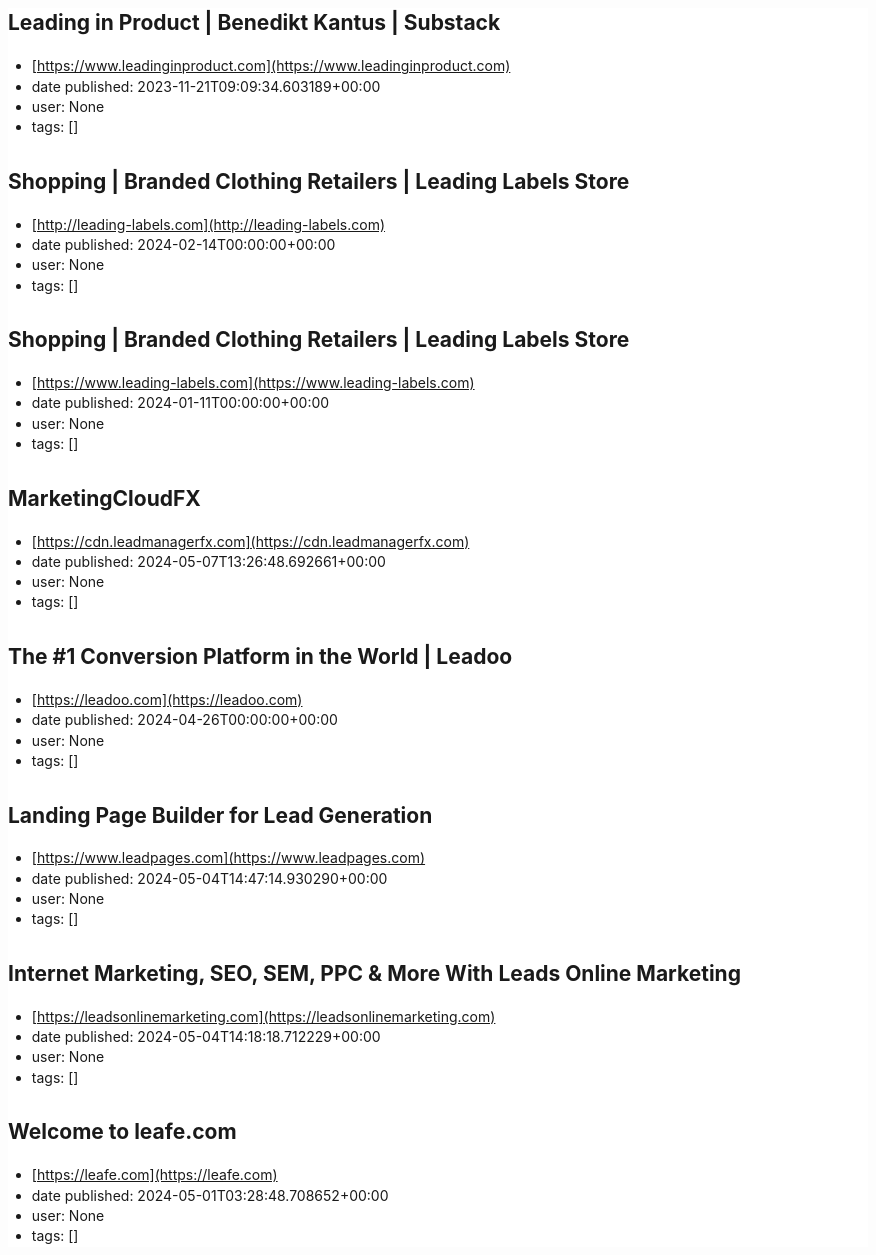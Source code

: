 ## Leading in Product | Benedikt Kantus | Substack
 - [https://www.leadinginproduct.com](https://www.leadinginproduct.com)
 - date published: 2023-11-21T09:09:34.603189+00:00
 - user: None
 - tags: []

## Shopping | Branded Clothing Retailers | Leading Labels Store
 - [http://leading-labels.com](http://leading-labels.com)
 - date published: 2024-02-14T00:00:00+00:00
 - user: None
 - tags: []

## Shopping | Branded Clothing Retailers | Leading Labels Store
 - [https://www.leading-labels.com](https://www.leading-labels.com)
 - date published: 2024-01-11T00:00:00+00:00
 - user: None
 - tags: []

## MarketingCloudFX
 - [https://cdn.leadmanagerfx.com](https://cdn.leadmanagerfx.com)
 - date published: 2024-05-07T13:26:48.692661+00:00
 - user: None
 - tags: []

## The #1 Conversion Platform in the World | Leadoo
 - [https://leadoo.com](https://leadoo.com)
 - date published: 2024-04-26T00:00:00+00:00
 - user: None
 - tags: []

## Landing Page Builder for Lead Generation
 - [https://www.leadpages.com](https://www.leadpages.com)
 - date published: 2024-05-04T14:47:14.930290+00:00
 - user: None
 - tags: []

## Internet Marketing, SEO, SEM, PPC & More With Leads Online Marketing
 - [https://leadsonlinemarketing.com](https://leadsonlinemarketing.com)
 - date published: 2024-05-04T14:18:18.712229+00:00
 - user: None
 - tags: []

## Welcome to leafe.com
 - [https://leafe.com](https://leafe.com)
 - date published: 2024-05-01T03:28:48.708652+00:00
 - user: None
 - tags: []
########################################
> **Exercise brief**: May I have exactly the lines from the one containing "- date published: 2024-05-04T14:18:18.712229+00:00" through the last line of the data, both included?

> **Output for this task**:
 - date published: 2024-05-04T14:18:18.712229+00:00
 - user: None
 - tags: []

## Welcome to leafe.com
 - [https://leafe.com](https://leafe.com)
 - date published: 2024-05-01T03:28:48.708652+00:00
 - user: None
 - tags: []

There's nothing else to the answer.